▸ Exercise details: Output every record again so that it matches the original word for word.

▸ Provided entries:
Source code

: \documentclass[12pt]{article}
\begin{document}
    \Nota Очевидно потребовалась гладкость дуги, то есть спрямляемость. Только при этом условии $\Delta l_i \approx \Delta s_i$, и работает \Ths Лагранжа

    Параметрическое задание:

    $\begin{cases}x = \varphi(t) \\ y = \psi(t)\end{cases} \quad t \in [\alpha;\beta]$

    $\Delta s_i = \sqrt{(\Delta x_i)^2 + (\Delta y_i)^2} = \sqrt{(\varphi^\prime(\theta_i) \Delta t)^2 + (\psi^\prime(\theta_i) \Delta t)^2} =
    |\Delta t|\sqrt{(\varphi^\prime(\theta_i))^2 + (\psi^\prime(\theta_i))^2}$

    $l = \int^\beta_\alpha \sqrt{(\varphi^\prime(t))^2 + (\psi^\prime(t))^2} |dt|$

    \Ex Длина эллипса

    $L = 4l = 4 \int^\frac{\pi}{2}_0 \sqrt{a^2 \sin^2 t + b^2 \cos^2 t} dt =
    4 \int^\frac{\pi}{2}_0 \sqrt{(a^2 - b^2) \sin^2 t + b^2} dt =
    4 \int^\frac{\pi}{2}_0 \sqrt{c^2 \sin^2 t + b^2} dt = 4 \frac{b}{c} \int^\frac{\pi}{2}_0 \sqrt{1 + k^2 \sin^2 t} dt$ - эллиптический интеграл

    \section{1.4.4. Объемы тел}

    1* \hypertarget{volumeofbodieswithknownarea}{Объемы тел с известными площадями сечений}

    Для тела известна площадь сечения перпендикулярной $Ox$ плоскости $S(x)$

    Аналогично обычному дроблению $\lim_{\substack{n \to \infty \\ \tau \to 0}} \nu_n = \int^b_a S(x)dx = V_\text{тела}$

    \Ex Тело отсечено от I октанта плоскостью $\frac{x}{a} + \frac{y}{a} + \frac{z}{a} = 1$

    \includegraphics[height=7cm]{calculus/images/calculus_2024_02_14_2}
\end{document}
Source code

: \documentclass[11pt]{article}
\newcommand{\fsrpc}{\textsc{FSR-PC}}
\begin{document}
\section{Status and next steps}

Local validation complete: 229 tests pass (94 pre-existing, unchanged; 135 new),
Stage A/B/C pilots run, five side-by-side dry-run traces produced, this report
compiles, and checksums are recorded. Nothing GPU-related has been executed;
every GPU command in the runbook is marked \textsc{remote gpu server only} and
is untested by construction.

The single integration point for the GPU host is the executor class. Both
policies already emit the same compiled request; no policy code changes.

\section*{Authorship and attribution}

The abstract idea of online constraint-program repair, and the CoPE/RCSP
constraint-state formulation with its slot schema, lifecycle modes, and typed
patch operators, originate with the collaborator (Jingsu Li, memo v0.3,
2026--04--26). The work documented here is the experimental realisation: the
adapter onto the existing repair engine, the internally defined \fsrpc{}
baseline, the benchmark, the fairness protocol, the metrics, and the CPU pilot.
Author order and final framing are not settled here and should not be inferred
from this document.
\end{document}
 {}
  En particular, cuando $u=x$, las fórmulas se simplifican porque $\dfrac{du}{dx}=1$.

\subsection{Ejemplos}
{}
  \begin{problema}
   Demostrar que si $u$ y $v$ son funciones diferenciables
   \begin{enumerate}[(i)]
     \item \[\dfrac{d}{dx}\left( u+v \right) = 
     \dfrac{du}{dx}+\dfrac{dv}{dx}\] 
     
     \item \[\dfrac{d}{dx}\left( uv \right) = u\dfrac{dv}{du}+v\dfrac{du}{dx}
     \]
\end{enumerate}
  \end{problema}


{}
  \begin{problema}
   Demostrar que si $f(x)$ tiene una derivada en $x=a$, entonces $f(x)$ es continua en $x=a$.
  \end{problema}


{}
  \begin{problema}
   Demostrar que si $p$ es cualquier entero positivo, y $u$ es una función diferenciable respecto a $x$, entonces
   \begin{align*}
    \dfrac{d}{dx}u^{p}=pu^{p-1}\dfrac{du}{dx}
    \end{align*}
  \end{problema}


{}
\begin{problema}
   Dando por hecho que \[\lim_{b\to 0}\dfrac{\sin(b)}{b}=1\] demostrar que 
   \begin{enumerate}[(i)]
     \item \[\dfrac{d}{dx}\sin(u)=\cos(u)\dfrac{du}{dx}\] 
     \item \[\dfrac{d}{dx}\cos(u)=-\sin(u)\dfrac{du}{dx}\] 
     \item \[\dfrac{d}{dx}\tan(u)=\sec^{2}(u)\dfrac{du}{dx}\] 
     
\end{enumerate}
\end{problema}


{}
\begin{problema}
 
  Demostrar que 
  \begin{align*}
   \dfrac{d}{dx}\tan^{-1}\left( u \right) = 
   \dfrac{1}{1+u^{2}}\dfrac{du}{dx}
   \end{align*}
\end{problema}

▸ Result of this task:
Source code

: \documentclass[12pt]{article}
\begin{document}
    \Nota Очевидно потребовалась гладкость дуги, то есть спрямляемость. Только при этом условии $\Delta l_i \approx \Delta s_i$, и работает \Ths Лагранжа

    Параметрическое задание:

    $\begin{cases}x = \varphi(t) \\ y = \psi(t)\end{cases} \quad t \in [\alpha;\beta]$

    $\Delta s_i = \sqrt{(\Delta x_i)^2 + (\Delta y_i)^2} = \sqrt{(\varphi^\prime(\theta_i) \Delta t)^2 + (\psi^\prime(\theta_i) \Delta t)^2} =
    |\Delta t|\sqrt{(\varphi^\prime(\theta_i))^2 + (\psi^\prime(\theta_i))^2}$

    $l = \int^\beta_\alpha \sqrt{(\varphi^\prime(t))^2 + (\psi^\prime(t))^2} |dt|$

    \Ex Длина эллипса

    $L = 4l = 4 \int^\frac{\pi}{2}_0 \sqrt{a^2 \sin^2 t + b^2 \cos^2 t} dt =
    4 \int^\frac{\pi}{2}_0 \sqrt{(a^2 - b^2) \sin^2 t + b^2} dt =
    4 \int^\frac{\pi}{2}_0 \sqrt{c^2 \sin^2 t + b^2} dt = 4 \frac{b}{c} \int^\frac{\pi}{2}_0 \sqrt{1 + k^2 \sin^2 t} dt$ - эллиптический интеграл

    \section{1.4.4. Объемы тел}

    1* \hypertarget{volumeofbodieswithknownarea}{Объемы тел с известными площадями сечений}

    Для тела известна площадь сечения перпендикулярной $Ox$ плоскости $S(x)$

    Аналогично обычному дроблению $\lim_{\substack{n \to \infty \\ \tau \to 0}} \nu_n = \int^b_a S(x)dx = V_\text{тела}$

    \Ex Тело отсечено от I октанта плоскостью $\frac{x}{a} + \frac{y}{a} + \frac{z}{a} = 1$

    \includegraphics[height=7cm]{calculus/images/calculus_2024_02_14_2}
\end{document}
Source code

: \documentclass[11pt]{article}
\newcommand{\fsrpc}{\textsc{FSR-PC}}
\begin{document}
\section{Status and next steps}

Local validation complete: 229 tests pass (94 pre-existing, unchanged; 135 new),
Stage A/B/C pilots run, five side-by-side dry-run traces produced, this report
compiles, and checksums are recorded. Nothing GPU-related has been executed;
every GPU command in the runbook is marked \textsc{remote gpu server only} and
is untested by construction.

The single integration point for the GPU host is the executor class. Both
policies already emit the same compiled request; no policy code changes.

\section*{Authorship and attribution}

The abstract idea of online constraint-program repair, and the CoPE/RCSP
constraint-state formulation with its slot schema, lifecycle modes, and typed
patch operators, originate with the collaborator (Jingsu Li, memo v0.3,
2026--04--26). The work documented here is the experimental realisation: the
adapter onto the existing repair engine, the internally defined \fsrpc{}
baseline, the benchmark, the fairness protocol, the metrics, and the CPU pilot.
Author order and final framing are not settled here and should not be inferred
from this document.
\end{document}
 {}
  En particular, cuando $u=x$, las fórmulas se simplifican porque $\dfrac{du}{dx}=1$.

\subsection{Ejemplos}
{}
  \begin{problema}
   Demostrar que si $u$ y $v$ son funciones diferenciables
   \begin{enumerate}[(i)]
     \item \[\dfrac{d}{dx}\left( u+v \right) = 
     \dfrac{du}{dx}+\dfrac{dv}{dx}\] 
     
     \item \[\dfrac{d}{dx}\left( uv \right) = u\dfrac{dv}{du}+v\dfrac{du}{dx}
     \]
\end{enumerate}
  \end{problema}


{}
  \begin{problema}
   Demostrar que si $f(x)$ tiene una derivada en $x=a$, entonces $f(x)$ es continua en $x=a$.
  \end{problema}


{}
  \begin{problema}
   Demostrar que si $p$ es cualquier entero positivo, y $u$ es una función diferenciable respecto a $x$, entonces
   \begin{align*}
    \dfrac{d}{dx}u^{p}=pu^{p-1}\dfrac{du}{dx}
    \end{align*}
  \end{problema}


{}
\begin{problema}
   Dando por hecho que \[\lim_{b\to 0}\dfrac{\sin(b)}{b}=1\] demostrar que 
   \begin{enumerate}[(i)]
     \item \[\dfrac{d}{dx}\sin(u)=\cos(u)\dfrac{du}{dx}\] 
     \item \[\dfrac{d}{dx}\cos(u)=-\sin(u)\dfrac{du}{dx}\] 
     \item \[\dfrac{d}{dx}\tan(u)=\sec^{2}(u)\dfrac{du}{dx}\] 
     
\end{enumerate}
\end{problema}


{}
\begin{problema}
 
  Demostrar que 
  \begin{align*}
   \dfrac{d}{dx}\tan^{-1}\left( u \right) = 
   \dfrac{1}{1+u^{2}}\dfrac{du}{dx}
   \end{align*}
\end{problema}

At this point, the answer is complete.